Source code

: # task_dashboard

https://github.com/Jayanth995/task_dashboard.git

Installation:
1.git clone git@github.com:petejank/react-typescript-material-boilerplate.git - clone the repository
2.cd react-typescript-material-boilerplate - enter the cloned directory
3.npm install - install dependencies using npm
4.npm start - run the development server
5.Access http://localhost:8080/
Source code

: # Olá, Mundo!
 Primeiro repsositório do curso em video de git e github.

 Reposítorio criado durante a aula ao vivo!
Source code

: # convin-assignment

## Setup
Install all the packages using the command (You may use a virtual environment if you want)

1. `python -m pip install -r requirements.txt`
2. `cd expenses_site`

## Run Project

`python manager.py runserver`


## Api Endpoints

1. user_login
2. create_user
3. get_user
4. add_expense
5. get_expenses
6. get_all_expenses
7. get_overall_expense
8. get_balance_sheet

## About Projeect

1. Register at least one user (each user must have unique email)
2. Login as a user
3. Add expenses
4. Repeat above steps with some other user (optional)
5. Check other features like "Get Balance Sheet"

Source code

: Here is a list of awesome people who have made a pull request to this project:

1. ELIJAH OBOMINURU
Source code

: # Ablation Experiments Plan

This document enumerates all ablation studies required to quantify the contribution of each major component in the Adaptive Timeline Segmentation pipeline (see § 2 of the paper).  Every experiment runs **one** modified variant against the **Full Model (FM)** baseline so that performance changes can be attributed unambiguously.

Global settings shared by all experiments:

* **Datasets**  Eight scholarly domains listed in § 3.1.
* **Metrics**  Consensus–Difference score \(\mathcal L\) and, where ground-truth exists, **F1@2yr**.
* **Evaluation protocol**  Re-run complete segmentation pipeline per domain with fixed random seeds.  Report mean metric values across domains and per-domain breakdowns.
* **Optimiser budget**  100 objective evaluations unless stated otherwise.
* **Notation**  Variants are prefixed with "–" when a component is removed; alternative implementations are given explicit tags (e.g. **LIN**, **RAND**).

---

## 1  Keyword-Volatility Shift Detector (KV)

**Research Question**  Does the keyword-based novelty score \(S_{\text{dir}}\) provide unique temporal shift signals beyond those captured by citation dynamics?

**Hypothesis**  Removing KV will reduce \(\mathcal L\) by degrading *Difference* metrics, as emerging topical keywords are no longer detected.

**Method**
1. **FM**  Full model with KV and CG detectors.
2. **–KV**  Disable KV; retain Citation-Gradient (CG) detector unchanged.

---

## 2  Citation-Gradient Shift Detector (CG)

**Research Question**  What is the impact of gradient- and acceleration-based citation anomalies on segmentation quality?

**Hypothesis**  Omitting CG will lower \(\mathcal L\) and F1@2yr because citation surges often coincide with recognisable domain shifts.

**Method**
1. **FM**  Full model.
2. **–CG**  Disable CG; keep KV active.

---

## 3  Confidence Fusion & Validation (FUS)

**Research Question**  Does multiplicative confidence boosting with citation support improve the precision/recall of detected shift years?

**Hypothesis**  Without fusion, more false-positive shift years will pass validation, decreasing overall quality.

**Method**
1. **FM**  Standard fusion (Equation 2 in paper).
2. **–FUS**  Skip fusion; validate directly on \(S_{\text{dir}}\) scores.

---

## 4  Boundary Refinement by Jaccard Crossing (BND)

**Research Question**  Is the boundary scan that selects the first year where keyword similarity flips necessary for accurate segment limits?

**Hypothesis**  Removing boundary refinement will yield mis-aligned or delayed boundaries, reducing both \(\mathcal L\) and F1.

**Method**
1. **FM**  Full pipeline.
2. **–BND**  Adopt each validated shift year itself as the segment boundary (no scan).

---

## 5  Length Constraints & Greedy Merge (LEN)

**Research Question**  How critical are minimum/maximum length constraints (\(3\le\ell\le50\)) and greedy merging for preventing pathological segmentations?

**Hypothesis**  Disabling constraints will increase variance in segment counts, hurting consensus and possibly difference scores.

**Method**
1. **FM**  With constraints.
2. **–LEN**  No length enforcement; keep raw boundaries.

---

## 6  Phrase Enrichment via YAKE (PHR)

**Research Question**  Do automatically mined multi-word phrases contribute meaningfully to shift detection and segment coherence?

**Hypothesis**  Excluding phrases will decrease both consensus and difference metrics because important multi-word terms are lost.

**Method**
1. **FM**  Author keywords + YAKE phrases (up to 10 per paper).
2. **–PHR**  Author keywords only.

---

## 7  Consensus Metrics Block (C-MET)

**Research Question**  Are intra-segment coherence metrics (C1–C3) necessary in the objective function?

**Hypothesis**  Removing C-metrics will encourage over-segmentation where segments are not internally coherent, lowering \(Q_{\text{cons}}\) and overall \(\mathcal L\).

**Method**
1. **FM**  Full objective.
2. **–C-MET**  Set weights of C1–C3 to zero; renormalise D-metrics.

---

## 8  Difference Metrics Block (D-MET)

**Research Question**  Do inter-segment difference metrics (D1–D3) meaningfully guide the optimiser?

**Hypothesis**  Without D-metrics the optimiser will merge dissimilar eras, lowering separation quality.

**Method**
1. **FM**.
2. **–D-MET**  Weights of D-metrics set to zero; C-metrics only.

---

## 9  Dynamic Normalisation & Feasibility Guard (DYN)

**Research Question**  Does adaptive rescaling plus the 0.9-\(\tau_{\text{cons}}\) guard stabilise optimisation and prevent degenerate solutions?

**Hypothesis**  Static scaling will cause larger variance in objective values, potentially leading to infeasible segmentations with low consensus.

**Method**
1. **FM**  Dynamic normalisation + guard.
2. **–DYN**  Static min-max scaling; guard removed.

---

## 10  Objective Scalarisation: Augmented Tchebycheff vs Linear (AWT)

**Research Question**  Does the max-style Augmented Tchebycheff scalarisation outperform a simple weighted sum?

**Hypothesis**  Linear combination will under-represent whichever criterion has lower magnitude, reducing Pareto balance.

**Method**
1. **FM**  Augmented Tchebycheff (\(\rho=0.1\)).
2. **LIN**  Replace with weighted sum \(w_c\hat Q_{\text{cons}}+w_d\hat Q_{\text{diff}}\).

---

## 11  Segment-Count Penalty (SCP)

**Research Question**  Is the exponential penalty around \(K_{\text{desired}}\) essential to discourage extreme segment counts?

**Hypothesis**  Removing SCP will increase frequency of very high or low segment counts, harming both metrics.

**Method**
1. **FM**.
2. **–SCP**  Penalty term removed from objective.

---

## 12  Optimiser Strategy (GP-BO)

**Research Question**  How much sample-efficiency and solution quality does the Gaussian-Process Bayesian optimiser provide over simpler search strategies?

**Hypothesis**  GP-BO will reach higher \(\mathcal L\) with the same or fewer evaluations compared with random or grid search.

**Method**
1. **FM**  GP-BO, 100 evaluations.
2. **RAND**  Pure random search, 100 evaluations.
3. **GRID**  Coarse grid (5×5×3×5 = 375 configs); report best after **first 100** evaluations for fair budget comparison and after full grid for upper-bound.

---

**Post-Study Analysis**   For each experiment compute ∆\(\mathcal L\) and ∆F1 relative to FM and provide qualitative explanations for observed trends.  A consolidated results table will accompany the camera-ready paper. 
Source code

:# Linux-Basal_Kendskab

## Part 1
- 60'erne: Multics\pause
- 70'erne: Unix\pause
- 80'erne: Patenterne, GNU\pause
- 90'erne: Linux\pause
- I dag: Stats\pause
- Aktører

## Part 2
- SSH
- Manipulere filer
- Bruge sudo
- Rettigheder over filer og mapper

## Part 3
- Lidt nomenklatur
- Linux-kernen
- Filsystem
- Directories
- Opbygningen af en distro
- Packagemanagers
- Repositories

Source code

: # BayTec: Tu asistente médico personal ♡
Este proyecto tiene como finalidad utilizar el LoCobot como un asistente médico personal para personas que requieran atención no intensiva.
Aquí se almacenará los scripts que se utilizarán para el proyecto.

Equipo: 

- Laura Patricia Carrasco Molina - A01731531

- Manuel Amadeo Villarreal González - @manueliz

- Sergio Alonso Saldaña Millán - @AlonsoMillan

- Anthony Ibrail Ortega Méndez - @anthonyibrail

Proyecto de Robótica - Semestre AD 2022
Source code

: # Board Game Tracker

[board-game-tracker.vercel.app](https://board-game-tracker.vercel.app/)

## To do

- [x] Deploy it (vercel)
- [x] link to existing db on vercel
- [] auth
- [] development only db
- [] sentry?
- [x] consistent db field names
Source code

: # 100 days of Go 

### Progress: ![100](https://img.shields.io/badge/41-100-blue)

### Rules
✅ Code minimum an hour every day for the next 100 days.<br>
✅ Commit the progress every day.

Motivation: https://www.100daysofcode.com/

========================================================================

§ **WHAT THE EXERCISE ASKS**: Of the entries above, transcribe exactly those lines that fall between the line containing "Global settings shared" and the line containing "ground-truth exists, **F1@2yr**.", together with those two lines.

§ **OUTPUT OF THE TASK**:
Global settings shared by all experiments:

* **Datasets**  Eight scholarly domains listed in § 3.1.
* **Metrics**  Consensus–Difference score \(\mathcal L\) and, where ground-truth exists, **F1@2yr**.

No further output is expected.